RLinf-VLA: A Unified and Efficient Framework for VLA+RL Training
Hongzhi Zang, Mingjie Wei, Si Xu, Yongji Wu, Zhen Guo, Yuanqing Wang, Hao Lin, Liangzhi Shi, Yuqing Xie, Zhexuan Xu, Zhihao Liu, Kang Chen, Wenhao Tang, Quanlu Zhang, Weinan Zhang, Chao Yu, Yu Wang
2025-10-09
Summary
This paper introduces a new system called RLinf-VLA designed to help robots learn tasks by trying things out and getting feedback, rather than just being told what to do. It's about making it easier to train robots using reinforcement learning and combining what they 'see' with what they 'do'.
What's the problem?
Currently, training robots to perform tasks involves either showing them exactly what to do (supervised learning) or letting them learn through trial and error (reinforcement learning). Supervised learning doesn't work well when things change, and reinforcement learning is difficult to set up and compare different learning methods fairly because there wasn't a standard way to do it. It's hard to efficiently manage all the computer resources needed for robots to learn in simulated environments.
What's the solution?
The researchers created RLinf-VLA, a system that provides a unified platform for training robots with reinforcement learning. It's designed to be flexible and efficient, especially when using powerful computers with multiple processors.
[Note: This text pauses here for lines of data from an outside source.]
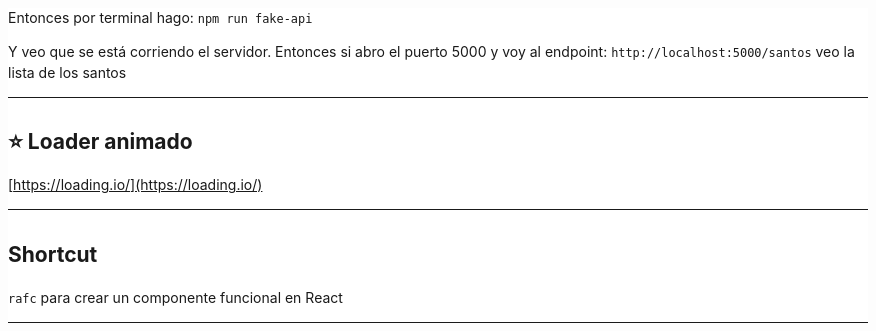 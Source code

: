 Entonces por terminal hago: `npm run fake-api`

Y veo que se está corriendo el servidor. Entonces si abro el puerto 5000 y voy al endpoint: `http://localhost:5000/santos` veo la lista de los santos

---

## :star: Loader animado

[https://loading.io/](https://loading.io/)

---

## Shortcut

`rafc` para crear un componente funcional en React

---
It cleverly manages computer resources to speed up the learning process and allows researchers to easily test different robot designs, learning algorithms, and simulated environments all within the same framework. They also share insights into what works best when applying reinforcement learning to robots.
Why it matters?
This work is important because it makes it much easier for researchers to develop and test new ways to train robots. By providing a standardized system, it will accelerate progress in the field of 'embodied intelligence' – getting robots to understand and interact with the world around them. The system also shows that robots trained with reinforcement learning can perform better in the real world than those trained with traditional methods.
Abstract
Recent progress in vision and language foundation models has significantly advanced multimodal understanding, reasoning, and generation, inspiring a surge of interest in extending such capabilities to embodied settings through vision-language-action (VLA) models. Yet, most VLA models are still trained with supervised fine-tuning (SFT), which struggles to generalize under distribution shifts due to error accumulation. Reinforcement learning (RL) offers a promising alternative by directly optimizing task performance through interaction, but existing attempts remain fragmented and lack a unified platform for fair and systematic comparison across model architectures and algorithmic designs. To address this gap, we introduce RLinf-VLA, a unified and efficient framework for scalable RL training of VLA models. The system adopts a highly flexible resource allocation design that addresses the challenge of integrating rendering, training, and inference in RL+VLA training. In particular, for GPU-parallelized simulators, RLinf-VLA implements a novel hybrid fine-grained pipeline allocation mode, achieving a 1.61x-1.88x speedup in training. Through a unified interface, RLinf-VLA seamlessly supports diverse VLA architectures (e.g., OpenVLA, OpenVLA-OFT), multiple RL algorithms (e.g., PPO, GRPO), and various simulators (e.g., ManiSkill, LIBERO). In simulation, a unified model achieves 98.11\% across 130 LIBERO tasks and 97.66\% across 25 ManiSkill tasks. Beyond empirical performance, our study distills a set of best practices for applying RL to VLA training and sheds light on emerging patterns in this integration. Furthermore, we present preliminary deployment on a real-world Franka robot, where RL-trained policies exhibit stronger generalization than those trained with SFT. We envision RLinf-VLA as a foundation to accelerate and standardize research on embodied intelligence.